I am an evolutionary cell biologist interested in understanding how sensory and motor systems have evolved and integrated in animals and fungi. My research spans organismal and molecular levels of organization—tracing the evolutionary trajectories of how animals and fungi perceive, process, and respond to their environment.
1. Molecular Evolution of Sensory Perception
Sensory systems underlie an organism's ability to translate external cues to internal responses. I study how the molecular networks of sensation evolve and integrate with organismal biology with particular focus on visual and chemosensitive networks in animals and fungi.
New GPCR Photoreceptors
Ancestral state reconstruction
2. Emergent Behaviors from Sensory-Motor Circuits
As sensory systems integrate into motor and developmental pathways, complex interactions emerge as behaviors and stereotyped developmental programs. I study the integration of sensory circuits into molecular pathways to understand how complex traits arise. From disrupting pathogens to curing disease, sensory-motor circuits are fundamental across many fields of biology.
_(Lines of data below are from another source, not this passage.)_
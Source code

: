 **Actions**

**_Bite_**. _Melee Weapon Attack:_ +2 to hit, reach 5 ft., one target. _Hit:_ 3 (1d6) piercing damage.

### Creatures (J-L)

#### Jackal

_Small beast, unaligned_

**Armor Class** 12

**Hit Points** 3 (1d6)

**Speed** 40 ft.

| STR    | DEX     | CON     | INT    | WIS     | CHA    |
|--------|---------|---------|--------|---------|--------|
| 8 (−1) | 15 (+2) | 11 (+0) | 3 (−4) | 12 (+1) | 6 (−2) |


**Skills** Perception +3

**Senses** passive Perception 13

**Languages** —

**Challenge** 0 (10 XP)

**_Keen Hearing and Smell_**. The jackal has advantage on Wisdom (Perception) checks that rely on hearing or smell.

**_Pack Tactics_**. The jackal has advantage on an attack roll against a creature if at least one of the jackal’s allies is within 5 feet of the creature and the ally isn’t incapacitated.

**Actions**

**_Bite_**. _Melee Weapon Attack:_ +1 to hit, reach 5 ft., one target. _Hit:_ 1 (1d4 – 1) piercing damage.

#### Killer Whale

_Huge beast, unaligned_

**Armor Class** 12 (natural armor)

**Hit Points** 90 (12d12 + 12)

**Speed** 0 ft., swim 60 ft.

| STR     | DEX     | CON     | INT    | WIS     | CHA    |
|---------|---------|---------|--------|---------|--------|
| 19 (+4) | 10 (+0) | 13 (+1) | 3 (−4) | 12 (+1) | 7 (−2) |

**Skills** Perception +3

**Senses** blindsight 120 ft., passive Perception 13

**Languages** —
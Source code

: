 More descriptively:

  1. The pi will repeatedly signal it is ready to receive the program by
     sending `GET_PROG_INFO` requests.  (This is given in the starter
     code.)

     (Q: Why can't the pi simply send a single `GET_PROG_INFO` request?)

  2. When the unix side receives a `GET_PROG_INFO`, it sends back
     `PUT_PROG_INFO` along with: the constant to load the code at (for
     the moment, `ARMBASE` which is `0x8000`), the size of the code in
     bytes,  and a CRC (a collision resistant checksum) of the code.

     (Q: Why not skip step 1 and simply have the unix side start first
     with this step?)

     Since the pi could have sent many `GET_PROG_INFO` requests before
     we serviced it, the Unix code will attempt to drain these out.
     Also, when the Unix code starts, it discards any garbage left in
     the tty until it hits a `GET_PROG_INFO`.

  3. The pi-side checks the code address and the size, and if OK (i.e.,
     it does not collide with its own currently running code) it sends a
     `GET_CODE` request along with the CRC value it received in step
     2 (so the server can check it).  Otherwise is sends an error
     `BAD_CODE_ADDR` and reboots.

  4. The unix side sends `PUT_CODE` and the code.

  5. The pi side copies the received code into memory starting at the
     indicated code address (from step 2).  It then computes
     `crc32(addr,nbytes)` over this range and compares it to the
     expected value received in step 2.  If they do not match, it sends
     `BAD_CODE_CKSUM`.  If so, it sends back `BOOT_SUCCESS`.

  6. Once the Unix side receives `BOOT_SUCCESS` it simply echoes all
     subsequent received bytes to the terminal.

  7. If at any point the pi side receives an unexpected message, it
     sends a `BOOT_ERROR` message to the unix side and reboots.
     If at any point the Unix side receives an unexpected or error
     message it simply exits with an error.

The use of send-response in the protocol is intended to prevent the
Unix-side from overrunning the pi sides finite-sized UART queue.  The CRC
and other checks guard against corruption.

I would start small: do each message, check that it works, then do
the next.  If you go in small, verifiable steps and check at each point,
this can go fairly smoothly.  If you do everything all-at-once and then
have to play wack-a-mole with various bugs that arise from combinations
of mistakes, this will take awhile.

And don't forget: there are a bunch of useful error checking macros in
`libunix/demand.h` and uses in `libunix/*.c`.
3. Tools for Evolutionary Cell Biology
Discovery requires robust, accessible tools. I develop protocols to study chytrid cell biology and investigate evolutionary hypotheses. These tools open new avenues of research into the sensory pathways, modes of motility, and behaviors of diverse organisms. From molecular to microscopy, field to computational, these protocols are always open access and freely available.